Obama’nın Orta Doğu politikasından sorumlu eski özel temsilci yardımcısı Mara Rudman, Netanyahu’nun “tamamen kendi siyasi bekası ve yasal yaptırımlardan kaçınma motivasyonuyla hareket ettiğini” söyledi: “Her ne kadar İsrail ve Filistin halkının çıkarlarına ters düşse de Netanyahu’nun Biden’ı yerinden etmede rol oynamayı bir kazan-kazan olarak göreceğinden şüpheleniyorum.”

Bazı İsrailli analistlere göre, Biden’ı yerinden edemezse, onu suçlayabilir. Güvenlik analistlerine göre, Netanyahu’nun sık sık dile getirdiği Hamas’ı yok etme hedefi askerî açıdan gerçekçi olmayabilir ve bu nedenle bunu başaramazsa, başbakan bunun nedeni olarak Amerikan baskısını gösterebilir.

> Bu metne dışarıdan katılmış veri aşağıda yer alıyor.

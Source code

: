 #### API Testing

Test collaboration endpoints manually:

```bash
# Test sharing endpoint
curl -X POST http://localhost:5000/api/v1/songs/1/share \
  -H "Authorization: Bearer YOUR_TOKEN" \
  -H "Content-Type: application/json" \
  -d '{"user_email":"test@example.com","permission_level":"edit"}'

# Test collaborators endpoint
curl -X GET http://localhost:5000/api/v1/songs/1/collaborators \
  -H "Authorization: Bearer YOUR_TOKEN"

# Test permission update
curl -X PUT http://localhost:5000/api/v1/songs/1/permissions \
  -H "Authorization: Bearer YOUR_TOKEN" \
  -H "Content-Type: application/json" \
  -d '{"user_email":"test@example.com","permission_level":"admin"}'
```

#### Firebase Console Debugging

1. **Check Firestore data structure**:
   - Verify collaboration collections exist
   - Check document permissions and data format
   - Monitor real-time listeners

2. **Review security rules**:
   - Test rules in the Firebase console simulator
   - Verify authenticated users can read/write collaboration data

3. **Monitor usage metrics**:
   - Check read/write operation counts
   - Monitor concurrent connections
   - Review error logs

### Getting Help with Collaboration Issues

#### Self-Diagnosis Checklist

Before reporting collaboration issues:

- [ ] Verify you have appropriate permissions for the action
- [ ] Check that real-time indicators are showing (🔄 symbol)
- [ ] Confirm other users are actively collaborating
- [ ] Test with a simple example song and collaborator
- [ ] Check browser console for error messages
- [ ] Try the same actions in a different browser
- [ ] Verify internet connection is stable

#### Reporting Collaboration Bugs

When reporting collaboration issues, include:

1990’larda Netanyahu’nun yardımcısı olarak çalışan İsrailli anketçi ve analist Mitchell Barak, “Biden zora giriyor, oy kaybediyor, gittiği her yerde insanlar ona soykırım diye bağırıyor” dedi: “Ve Netanyahu ona destek vermiyor çünkü Biden, Netanyahu’nun neden tam bir zafer kazanamayacağı konusunda iyi bir günah keçisi.”

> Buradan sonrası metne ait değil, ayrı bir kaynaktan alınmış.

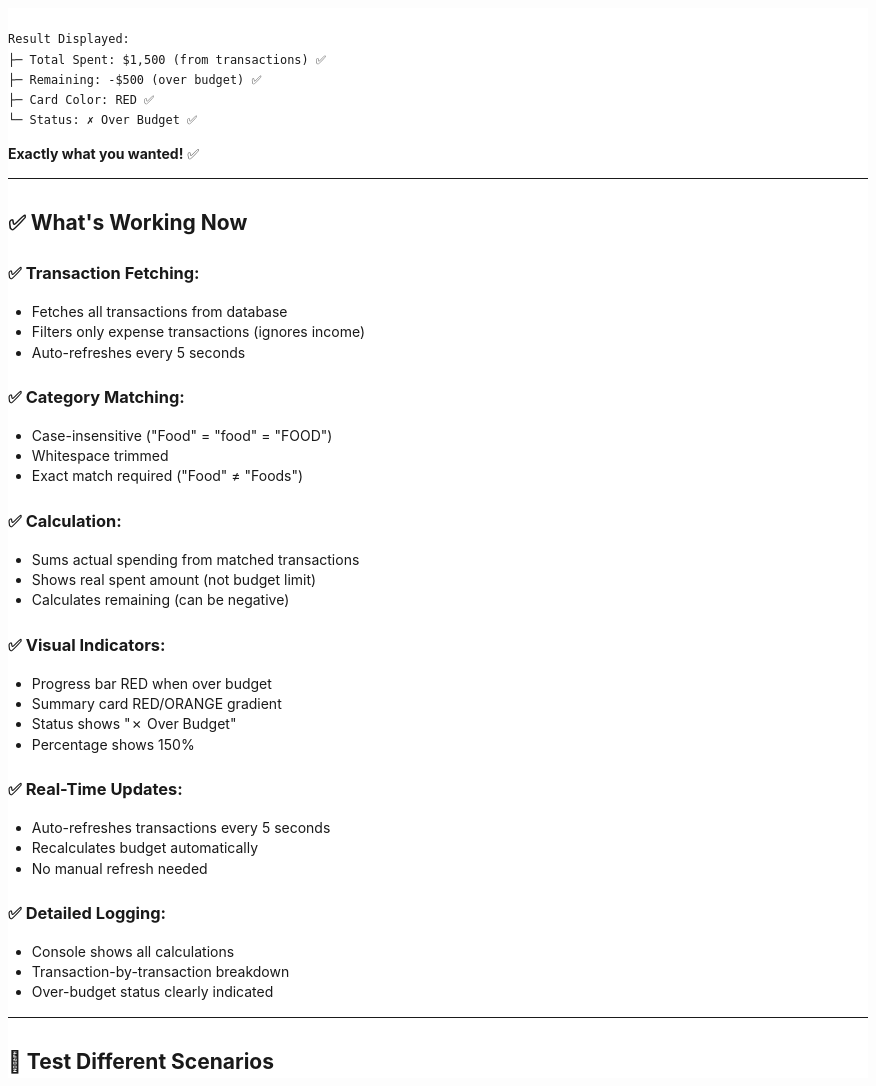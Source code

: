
 ```

Result Displayed:
├─ Total Spent: $1,500 (from transactions) ✅
├─ Remaining: -$500 (over budget) ✅
├─ Card Color: RED ✅
└─ Status: ✗ Over Budget ✅
```

**Exactly what you wanted!** ✅

---

## ✅ What's Working Now

### ✅ Transaction Fetching:
- Fetches all transactions from database
- Filters only expense transactions (ignores income)
- Auto-refreshes every 5 seconds

### ✅ Category Matching:
- Case-insensitive ("Food" = "food" = "FOOD")
- Whitespace trimmed
- Exact match required ("Food" ≠ "Foods")

### ✅ Calculation:
- Sums actual spending from matched transactions
- Shows real spent amount (not budget limit)
- Calculates remaining (can be negative)

### ✅ Visual Indicators:
- Progress bar RED when over budget
- Summary card RED/ORANGE gradient
- Status shows "✗ Over Budget"
- Percentage shows 150%

### ✅ Real-Time Updates:
- Auto-refreshes transactions every 5 seconds
- Recalculates budget automatically
- No manual refresh needed

### ✅ Detailed Logging:
- Console shows all calculations
- Transaction-by-transaction breakdown
- Over-budget status clearly indicated

---

## 🚀 Test Different Scenarios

“Biden’dan hem askeri hem ahlaki hem duygusal hem de küresel anlamda eşi benzeri görülmemiş bir destek alıyoruz” diye ekledi: “Biz ise buna küçük tartışmalarla, iç siyasi beyanlarla ve insanları kızdırmak için aşırılık kışkırtmalarıyla karşılık veriyoruz.”

Biden ekibi bu konuda giderek daha fazla hayal kırıklığına uğradı. Başkan’ın danışmanları savaşın ocak ayı başında bitmesini ve böylece yaza kadar herkesin Gazze’nin yeniden inşası ve Filistinlilerin özerkliğini sağlayacak barış çabalarına odaklanmasını umuyorlardı.

Teoriye göre bu şekilde, Biden’a kızgın olan solcu seçmenler ve Arap Amerikalılar, özellikle de Michigan gibi kararsız eyaletlerdekiler bir dereceye kadar sakinleşebilir ve isteksiz de olsa Trump’ı yenmek için zamanında başkanın saflarına dönebilirlerdi.

Ancak işler bu şekilde yürümedi, en azından henüz değil. Ocak bitti ve şubat da bitmek üzere. Takvim kaymaya devam ediyor. Biden ve Netanyahu’nun takvimleri çatışmaya doğru gidiyor.